Exhibitions: GRD Studio, New York, New York, (1929) part of group show; Salon des Echanges, Paris, France (l'exposition artistique la plus originale de l'année, Dec. 19, 1931 - Jan. 10, 1932); Morton Gallery, New York, New York (Jan. 4th - 18th, 1932); Painters and Sculptors Gallery, New York, New York, March, (1932); Salon des Tuileries, Paris, France (1933, received a hors de concours for one of her works); The New York World's Fair (1939 - murals in Brazilian pavilion, Ecuadorian pavilion); Henry Art Gallery, University of Washington, Seattle, Washington. (July 7 - August 20 1941); Pachita Crespi Gallery of Creative Art, New York, New York (October 15th -29th, 1953); Ruth White Galleries, New York, New York (March 5th - 30th, 1957); Willard Gallery, New York, New York, (May 1957); Emmerich Gallery, New York, New York (Dec. 1957); Haggin Galleries, Stockton, California (1959); Ruth White Galleries, and New York, New York (April 26th - May 14th, 1960, abstract landscapes) Other known shows (without confirmed dates): Salon d'Automne, Paris, France; Brooklyn Museum; Arts Club, Washington D.C; And the Pennsylvania Academy of the Fine Arts. From Belle Maison LLC: An abstract expressionist painter of the New York School, she studied in Paris, France and exhibited at the Pennsylvania Academy of Fine Arts in 1946.

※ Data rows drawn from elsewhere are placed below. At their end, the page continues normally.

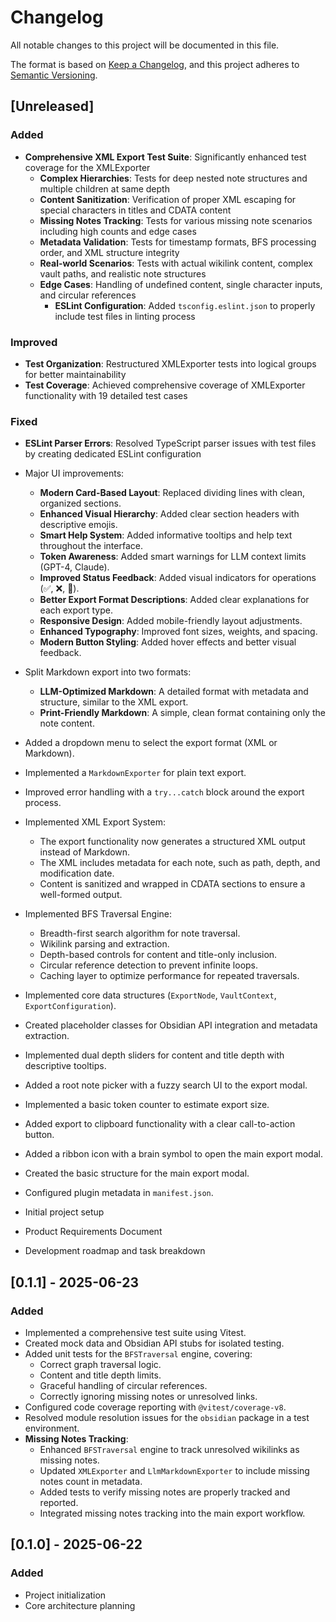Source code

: # Changelog

All notable changes to this project will be documented in this file.

The format is based on [Keep a Changelog](https://keepachangelog.com/en/1.0.0/),
and this project adheres to [Semantic Versioning](https://semver.org/spec/v2.0.0.html).

## [Unreleased]

### Added

- **Comprehensive XML Export Test Suite**: Significantly enhanced test coverage for the XMLExporter
  - **Complex Hierarchies**: Tests for deep nested note structures and multiple children at same depth
  - **Content Sanitization**: Verification of proper XML escaping for special characters in titles and CDATA content
  - **Missing Notes Tracking**: Tests for various missing note scenarios including high counts and edge cases
  - **Metadata Validation**: Tests for timestamp formats, BFS processing order, and XML structure integrity
  - **Real-world Scenarios**: Tests with actual wikilink content, complex vault paths, and realistic note structures
  - **Edge Cases**: Handling of undefined content, single character inputs, and circular references
    - **ESLint Configuration**: Added `tsconfig.eslint.json` to properly include test files in linting process

### Improved

- **Test Organization**: Restructured XMLExporter tests into logical groups for better maintainability
- **Test Coverage**: Achieved comprehensive coverage of XMLExporter functionality with 19 detailed test cases

### Fixed

- **ESLint Parser Errors**: Resolved TypeScript parser issues with test files by creating dedicated ESLint configuration

- Major UI improvements:
  - **Modern Card-Based Layout**: Replaced dividing lines with clean, organized sections.
  - **Enhanced Visual Hierarchy**: Added clear section headers with descriptive emojis.
  - **Smart Help System**: Added informative tooltips and help text throughout the interface.
  - **Token Awareness**: Added smart warnings for LLM context limits (GPT-4, Claude).
  - **Improved Status Feedback**: Added visual indicators for operations (✅, ❌, 🔄).
  - **Better Export Format Descriptions**: Added clear explanations for each export type.
  - **Responsive Design**: Added mobile-friendly layout adjustments.
  - **Enhanced Typography**: Improved font sizes, weights, and spacing.
  - **Modern Button Styling**: Added hover effects and better visual feedback.
- Split Markdown export into two formats:
  - **LLM-Optimized Markdown**: A detailed format with metadata and structure, similar to the XML export.
  - **Print-Friendly Markdown**: A simple, clean format containing only the note content.
- Added a dropdown menu to select the export format (XML or Markdown).
- Implemented a `MarkdownExporter` for plain text export.
- Improved error handling with a `try...catch` block around the export process.
- Implemented XML Export System:
  - The export functionality now generates a structured XML output instead of Markdown.
  - The XML includes metadata for each note, such as path, depth, and modification date.
  - Content is sanitized and wrapped in CDATA sections to ensure a well-formed output.
- Implemented BFS Traversal Engine:
  - Breadth-first search algorithm for note traversal.
  - Wikilink parsing and extraction.
  - Depth-based controls for content and title-only inclusion.
  - Circular reference detection to prevent infinite loops.
  - Caching layer to optimize performance for repeated traversals.
- Implemented core data structures (`ExportNode`, `VaultContext`, `ExportConfiguration`).
- Created placeholder classes for Obsidian API integration and metadata extraction.
- Implemented dual depth sliders for content and title depth with descriptive tooltips.
- Added a root note picker with a fuzzy search UI to the export modal.
- Implemented a basic token counter to estimate export size.
- Added export to clipboard functionality with a clear call-to-action button.
- Added a ribbon icon with a brain symbol to open the main export modal.
- Created the basic structure for the main export modal.
- Configured plugin metadata in `manifest.json`.
- Initial project setup
- Product Requirements Document
- Development roadmap and task breakdown

## [0.1.1] - 2025-06-23

### Added

- Implemented a comprehensive test suite using Vitest.
- Created mock data and Obsidian API stubs for isolated testing.
- Added unit tests for the `BFSTraversal` engine, covering:
  - Correct graph traversal logic.
  - Content and title depth limits.
  - Graceful handling of circular references.
  - Correctly ignoring missing notes or unresolved links.
- Configured code coverage reporting with `@vitest/coverage-v8`.
- Resolved module resolution issues for the `obsidian` package in a test environment.
- **Missing Notes Tracking**:
  - Enhanced `BFSTraversal` engine to track unresolved wikilinks as missing notes.
  - Updated `XMLExporter` and `LlmMarkdownExporter` to include missing notes count in metadata.
  - Added tests to verify missing notes are properly tracked and reported.
  - Integrated missing notes tracking into the main export workflow.

## [0.1.0] - 2025-06-22

### Added

- Project initialization
- Core architecture planning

From the archives of the Ruth White Gallery, obtained through Linda Shankweiler, Design Director of The Oregonian in Portland, Oregon. The archives includes the following biography of the American Artist Mildred Crooks (1899-1972) when she was doing a Solo Exhibition on March 5 - March 30, 1957: Mildred Crooks was born in Chicago, Illinois. She has lived in Paris for many years, and is now residing and painting in New York. She studied at the Chicago Art Institute and in Paris, but is mostly self-taught. Three one-man shows were held in Paris and New York. Mildred Crooks has exhibited in many group shows in New York and Paris, including the Brooklyn Museum, Salon des Tuileries, Salon d'Automne, by invitation to the Arts Club Washington D.C. where she showed 40 watercolor drawings, and Henry Gallery, University of Washington; also invited by the Pennsylvania Academy of Fine Arts. She illustrated for the following magazines: Harper's Bazaar; Town and Country; Mademoiselle; Seventeen; To-Days Woman; Stage and others. Paintings and drawings in private collections. Miss Crooks had solo shows at the Ruth White Gallery in 1957 and 1960 and was included in a group exhibition at the Pioneer Museum and Haggin Galleries, Stockton, California in 1959. Her work is in the Tel-Aviv Museum.